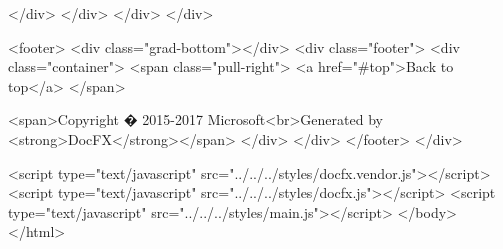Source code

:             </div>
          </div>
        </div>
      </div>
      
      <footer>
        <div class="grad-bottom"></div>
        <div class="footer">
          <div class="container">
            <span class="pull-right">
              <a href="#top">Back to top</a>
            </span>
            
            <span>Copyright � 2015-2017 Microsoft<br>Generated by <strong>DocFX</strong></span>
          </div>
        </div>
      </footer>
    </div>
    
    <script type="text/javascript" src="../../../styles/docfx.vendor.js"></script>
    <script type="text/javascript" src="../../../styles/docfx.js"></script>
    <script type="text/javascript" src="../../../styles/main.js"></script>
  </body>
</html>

* * *

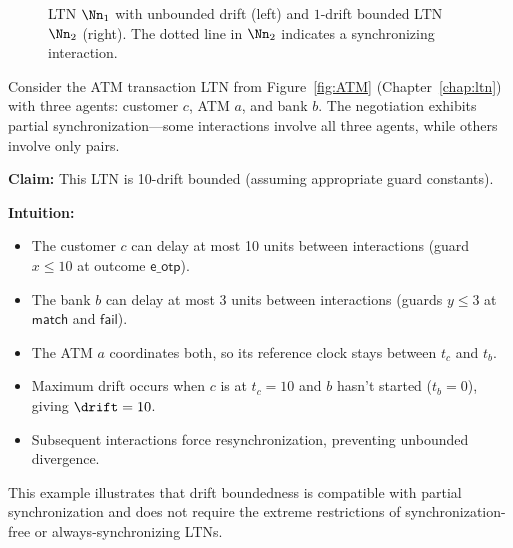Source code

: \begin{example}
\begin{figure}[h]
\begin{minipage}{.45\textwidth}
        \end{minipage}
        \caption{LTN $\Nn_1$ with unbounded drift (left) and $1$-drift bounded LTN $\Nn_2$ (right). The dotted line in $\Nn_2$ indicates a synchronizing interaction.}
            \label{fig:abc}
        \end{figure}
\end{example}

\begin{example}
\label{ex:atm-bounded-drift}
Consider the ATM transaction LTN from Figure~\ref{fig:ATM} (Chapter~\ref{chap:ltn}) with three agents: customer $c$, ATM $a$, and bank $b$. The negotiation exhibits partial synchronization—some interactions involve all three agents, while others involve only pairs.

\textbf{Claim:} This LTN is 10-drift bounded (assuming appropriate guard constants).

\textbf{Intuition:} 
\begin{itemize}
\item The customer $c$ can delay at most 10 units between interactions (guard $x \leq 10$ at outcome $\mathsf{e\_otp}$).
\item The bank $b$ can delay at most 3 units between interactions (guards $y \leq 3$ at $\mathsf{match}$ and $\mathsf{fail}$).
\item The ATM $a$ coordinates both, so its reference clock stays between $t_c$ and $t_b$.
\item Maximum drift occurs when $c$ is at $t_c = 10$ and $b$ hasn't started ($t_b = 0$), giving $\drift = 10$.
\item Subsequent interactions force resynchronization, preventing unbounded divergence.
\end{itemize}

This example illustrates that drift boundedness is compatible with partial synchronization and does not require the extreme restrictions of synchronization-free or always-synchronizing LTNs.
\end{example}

What needs to be done: Scan the material above for "interactions". Copy every line where it appears.

Written solution:
Consider the ATM transaction LTN from Figure~\ref{fig:ATM} (Chapter~\ref{chap:ltn}) with three agents: customer $c$, ATM $a$, and bank $b$. The negotiation exhibits partial synchronization—some interactions involve all three agents, while others involve only pairs.
\item The customer $c$ can delay at most 10 units between interactions (guard $x \leq 10$ at outcome $\mathsf{e\_otp}$).
\item The bank $b$ can delay at most 3 units between interactions (guards $y \leq 3$ at $\mathsf{match}$ and $\mathsf{fail}$).
\item Subsequent interactions force resynchronization, preventing unbounded divergence.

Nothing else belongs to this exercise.